Alyson Levy: I can only speak for myself, but I am all for an episodic season and not having an arc through it all. It’s just so fun and freeing to take that episodic approach. As you said, if we made many, many seasons of this it would likely continue to evolve and that would be its own challenge, but our goal going in was to try to maintain that episodic energy. It’s just fun to return to start like that after you’ve done something heavy. I wasn’t feeling in the mood to create something super serialized.

Alissa Nutting: There is this underlying optimism to the show, and the family, and the bonds that form and how everyone tries to connect with each other.

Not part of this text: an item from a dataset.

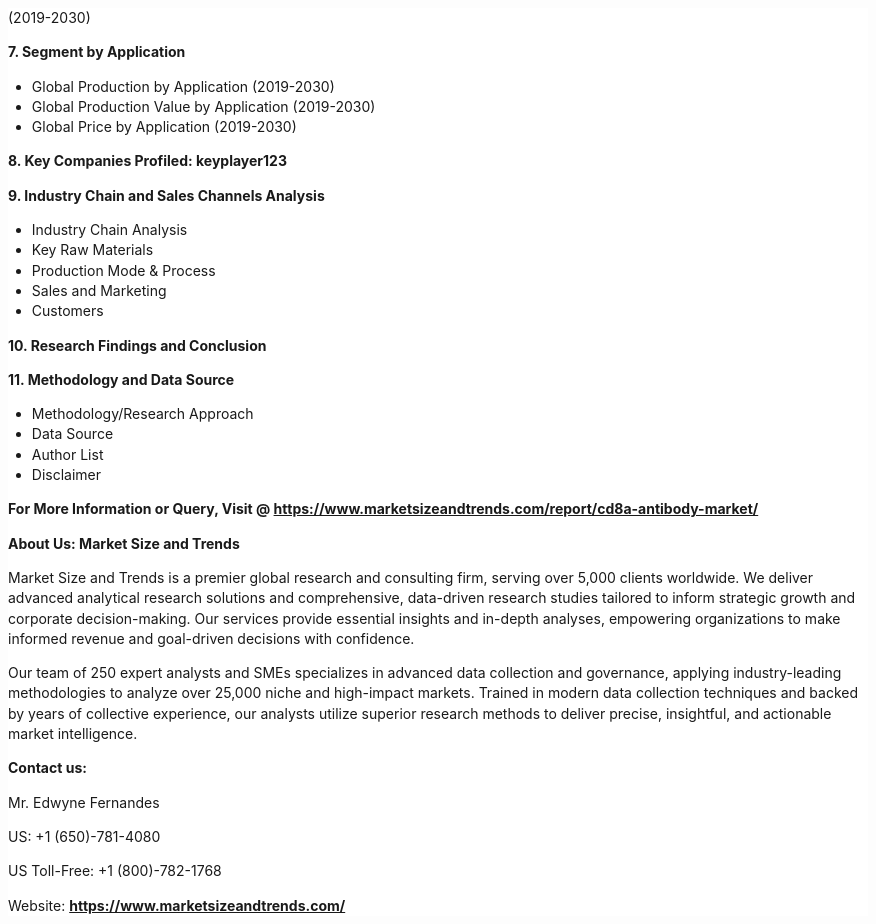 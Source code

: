 (2019-2030)</li></ul><p><strong>7. Segment by Application</strong></p><ul><li>Global Production by Application (2019-2030)</li><li>Global Production Value by Application (2019-2030)</li><li>Global Price by Application (2019-2030)</li></ul><p><strong>8. Key Companies Profiled: keyplayer123</strong></p><p><strong>9. Industry Chain and Sales Channels Analysis</strong></p><ul><li>Industry Chain Analysis</li><li>Key Raw Materials</li><li>Production Mode &amp; Process</li><li>Sales and Marketing</li><li>Customers</li></ul><p><strong>10. Research Findings and Conclusion</strong></p><p><strong>11. Methodology and Data Source</strong></p><ul><li>Methodology/Research Approach</li><li>Data Source</li><li>Author List</li><li>Disclaimer</li></ul></p><p><strong>For More Information or Query, Visit @ <a href="https://www.marketsizeandtrends.com/report/cd8a-antibody-market/">https://www.marketsizeandtrends.com/report/cd8a-antibody-market/</a></strong></p><p><strong>About Us: Market Size and Trends</strong></p><p>Market Size and Trends is a premier global research and consulting firm, serving over 5,000 clients worldwide. We deliver advanced analytical research solutions and comprehensive, data-driven research studies tailored to inform strategic growth and corporate decision-making. Our services provide essential insights and in-depth analyses, empowering organizations to make informed revenue and goal-driven decisions with confidence.</p><p>Our team of 250 expert analysts and SMEs specializes in advanced data collection and governance, applying industry-leading methodologies to analyze over 25,000 niche and high-impact markets. Trained in modern data collection techniques and backed by years of collective experience, our analysts utilize superior research methods to deliver precise, insightful, and actionable market intelligence.</p><p><strong>Contact us:</strong></p><p>Mr. Edwyne Fernandes</p><p>US: +1 (650)-781-4080</p><p>US Toll-Free: +1 (800)-782-1768</p><p>Website: <strong><a href="https://www.marketsizeandtrends.com/">https://www.marketsizeandtrends.com/</a></strong></p>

I feel like amnesia is required for love and family in a way that’s very episodic. Like every Thanksgiving it’s like, “Yeah! Let’s try it! What could go wrong?” You just have to have that.

Daniel Kurland: I really like that. And it’s not as if you don’t have any serialization. There’s already the material with how the goth girls, Monotony and Infinity, continue to be the cops in the community, which is a great detail.

Alyson Levy: Yes, they become the cops. And we do have some other characters where the relationships aren’t erased. Like if Annie has a boyfriend or a girlfriend then they’re around for a few episodes, kind of like how The Simpsons approaches characters and how they work. No one forgets that they know each other, but each episode still begins anew. We end one episode with Trophy and Baba in prison and they’re not there in the next one. We don’t have to explain how they got out, or how they feel about it. It’s nice to wipe the slate clean in that sense.

Daniel Kurland: There’s also some really great uses of music in the series and what appear to be original songs during the end credits, which really add to it all. Can you expand any on that and your approach to music in the series?

Alyson Levy: Some are original, but we actually licensed far more music in the end for the show. We tried to have—Heather Christian is our composer and she also did The Shivering Truth and a bunch of Janicza Bravo’s films. She’s incredible.  She actually won a BMI award for her Shivering Truth score. She’s a great partner and immediately got the show—she’s from Louisiana, which is close enough to Florida. We just wanted it to sound like how no show has ever sounded, but also that you would know that it’s on if you heard it playing in the other room. To make it iconic in its own way, in which she’s just done such a great job. 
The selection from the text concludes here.